BEGIN Supplied records

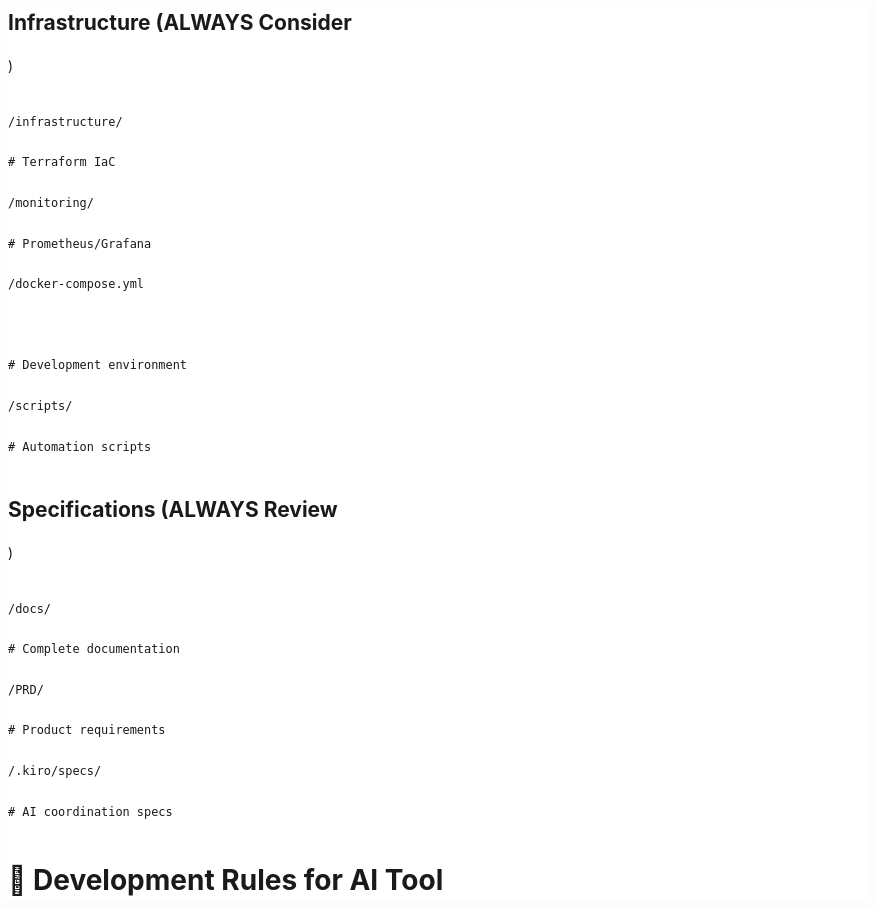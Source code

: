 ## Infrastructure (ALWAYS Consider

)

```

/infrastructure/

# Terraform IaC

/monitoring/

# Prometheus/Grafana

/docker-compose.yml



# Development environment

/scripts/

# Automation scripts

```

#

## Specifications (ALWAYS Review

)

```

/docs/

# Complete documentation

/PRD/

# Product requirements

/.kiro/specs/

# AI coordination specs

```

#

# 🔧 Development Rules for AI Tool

END Supplied records
BEGIN Supplied records

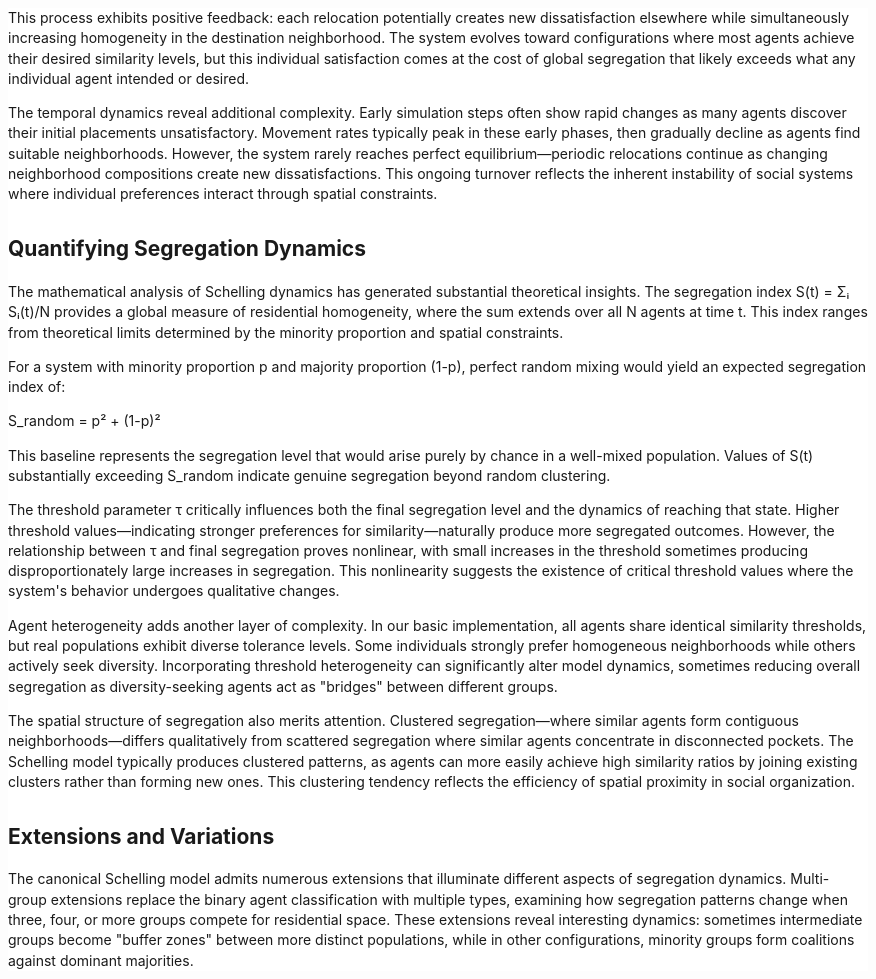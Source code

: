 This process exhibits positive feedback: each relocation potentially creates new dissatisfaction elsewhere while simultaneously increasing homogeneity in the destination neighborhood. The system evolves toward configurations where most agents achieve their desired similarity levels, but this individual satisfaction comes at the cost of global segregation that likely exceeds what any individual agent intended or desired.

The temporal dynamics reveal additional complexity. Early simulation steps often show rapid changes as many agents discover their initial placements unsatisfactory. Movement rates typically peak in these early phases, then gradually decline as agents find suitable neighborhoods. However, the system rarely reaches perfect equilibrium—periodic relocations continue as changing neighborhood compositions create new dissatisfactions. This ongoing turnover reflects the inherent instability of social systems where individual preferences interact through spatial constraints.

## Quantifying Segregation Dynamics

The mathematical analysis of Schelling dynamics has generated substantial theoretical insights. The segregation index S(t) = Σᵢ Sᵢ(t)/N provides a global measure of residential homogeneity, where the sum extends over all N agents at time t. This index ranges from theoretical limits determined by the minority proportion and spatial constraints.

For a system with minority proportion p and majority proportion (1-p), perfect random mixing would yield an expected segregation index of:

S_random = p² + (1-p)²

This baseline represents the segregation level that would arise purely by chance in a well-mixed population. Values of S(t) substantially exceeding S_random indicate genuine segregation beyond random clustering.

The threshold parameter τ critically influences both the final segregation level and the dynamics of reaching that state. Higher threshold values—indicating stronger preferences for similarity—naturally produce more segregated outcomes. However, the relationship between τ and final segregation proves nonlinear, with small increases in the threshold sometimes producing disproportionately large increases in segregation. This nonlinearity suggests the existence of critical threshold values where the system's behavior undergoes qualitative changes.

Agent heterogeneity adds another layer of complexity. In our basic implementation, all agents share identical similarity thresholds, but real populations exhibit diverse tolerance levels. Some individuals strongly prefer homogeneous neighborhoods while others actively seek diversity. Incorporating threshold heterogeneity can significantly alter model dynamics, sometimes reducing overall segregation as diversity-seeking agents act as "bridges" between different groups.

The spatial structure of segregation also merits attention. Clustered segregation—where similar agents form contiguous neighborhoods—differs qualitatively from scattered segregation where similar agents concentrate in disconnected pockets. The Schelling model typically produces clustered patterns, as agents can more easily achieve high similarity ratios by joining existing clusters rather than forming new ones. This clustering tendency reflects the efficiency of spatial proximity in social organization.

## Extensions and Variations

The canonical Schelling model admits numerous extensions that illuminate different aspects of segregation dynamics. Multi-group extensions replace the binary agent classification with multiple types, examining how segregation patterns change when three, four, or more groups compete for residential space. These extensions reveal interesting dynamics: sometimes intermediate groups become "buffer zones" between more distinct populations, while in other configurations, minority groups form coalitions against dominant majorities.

END Supplied records

From the entries above, restate word for word the lines from the line containing "The threshold parameter" to the line containing "Agent heterogeneity adds", both ends included, and nothing more.

The threshold parameter τ critically influences both the final segregation level and the dynamics of reaching that state. Higher threshold values—indicating stronger preferences for similarity—naturally produce more segregated outcomes. However, the relationship between τ and final segregation proves nonlinear, with small increases in the threshold sometimes producing disproportionately large increases in segregation. This nonlinearity suggests the existence of critical threshold values where the system's behavior undergoes qualitative changes.

Agent heterogeneity adds another layer of complexity. In our basic implementation, all agents share identical similarity thresholds, but real populations exhibit diverse tolerance levels. Some individuals strongly prefer homogeneous neighborhoods while others actively seek diversity. Incorporating threshold heterogeneity can significantly alter model dynamics, sometimes reducing overall segregation as diversity-seeking agents act as "bridges" between different groups.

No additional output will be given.